The use of prizes to drive innovations is an idea that is not exploited as much as it should. One corporation that has put this idea to the firmest of tests is Netflix which put out an announcement to award the Netflix Prize of US$ 1 million to any individual or team which would draw an algorithm that would improve its ability to predict the movies that its customers would like by 10% from an existing level. A good number of teams using sophisticated mathematical and reasoning techniques have been crunching the numbers to since 2006.
Generating an improvement of 10% sounds easy until one finds that the last mile is the most difficult. NYT Magazine’s columnist, Clive Thompson traces the interesting experiment here and reports on some of the contenders for the prize, in addition to the frustrations faced by the competing teams as they try to reach the last rung. The difficulty of the task is discernible from the fact that the top team has gone through close to 95% of the tasks and yet the ultimate formula has not yielded.

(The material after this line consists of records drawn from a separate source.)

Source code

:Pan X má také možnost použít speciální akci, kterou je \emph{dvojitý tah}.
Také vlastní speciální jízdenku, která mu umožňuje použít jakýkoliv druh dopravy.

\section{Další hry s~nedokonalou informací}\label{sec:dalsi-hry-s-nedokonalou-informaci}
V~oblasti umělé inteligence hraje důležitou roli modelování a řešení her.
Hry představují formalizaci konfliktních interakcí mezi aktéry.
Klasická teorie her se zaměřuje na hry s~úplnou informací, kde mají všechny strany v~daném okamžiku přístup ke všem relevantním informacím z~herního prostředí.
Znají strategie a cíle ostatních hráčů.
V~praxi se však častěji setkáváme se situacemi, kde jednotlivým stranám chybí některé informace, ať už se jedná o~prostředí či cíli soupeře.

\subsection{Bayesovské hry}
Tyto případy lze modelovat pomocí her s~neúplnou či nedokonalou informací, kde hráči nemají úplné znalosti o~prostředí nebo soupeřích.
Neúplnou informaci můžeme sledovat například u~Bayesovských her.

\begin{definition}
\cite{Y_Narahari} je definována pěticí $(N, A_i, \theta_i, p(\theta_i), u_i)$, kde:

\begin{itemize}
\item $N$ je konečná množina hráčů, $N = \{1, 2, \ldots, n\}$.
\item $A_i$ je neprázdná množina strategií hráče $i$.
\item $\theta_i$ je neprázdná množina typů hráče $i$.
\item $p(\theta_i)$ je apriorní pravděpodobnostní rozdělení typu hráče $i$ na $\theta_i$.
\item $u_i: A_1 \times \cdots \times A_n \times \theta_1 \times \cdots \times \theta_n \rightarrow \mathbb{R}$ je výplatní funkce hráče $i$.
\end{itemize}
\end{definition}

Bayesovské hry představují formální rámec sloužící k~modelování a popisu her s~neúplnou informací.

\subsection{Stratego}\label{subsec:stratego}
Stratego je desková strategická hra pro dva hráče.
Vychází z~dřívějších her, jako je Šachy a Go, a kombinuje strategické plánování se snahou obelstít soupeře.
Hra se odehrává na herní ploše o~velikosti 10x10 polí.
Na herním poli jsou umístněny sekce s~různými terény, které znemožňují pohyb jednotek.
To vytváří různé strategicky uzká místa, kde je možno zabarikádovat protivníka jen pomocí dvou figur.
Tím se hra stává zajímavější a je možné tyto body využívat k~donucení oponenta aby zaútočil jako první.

For any student of applied economics, it is interesting to note that the corporation defined the task by building in one large ultimate prize and periodic prizes to keep the motivation of the teams. Secondly, the information that each team generates is soon available to the others and that helps to increase the overall amount of knowledge that is generated. The most fascinating fact though is that a number of teams are comprised of professionals who work on the problem on a part time basis or teams constituted in academia.
While I am neither good with models nor writing computer code, I intend to enter the contest on my own just so I may gain access to that interesting database of movies. I think that it can be used in many more ways than just cracking the 10% improvement threshold.
This Netflix approach is not new in principle but the results will perhaps change public views on how longstanding technical problems could be tackled. Regarding the subject here, I venture that one of the teams will crack the threshold before the prize expires.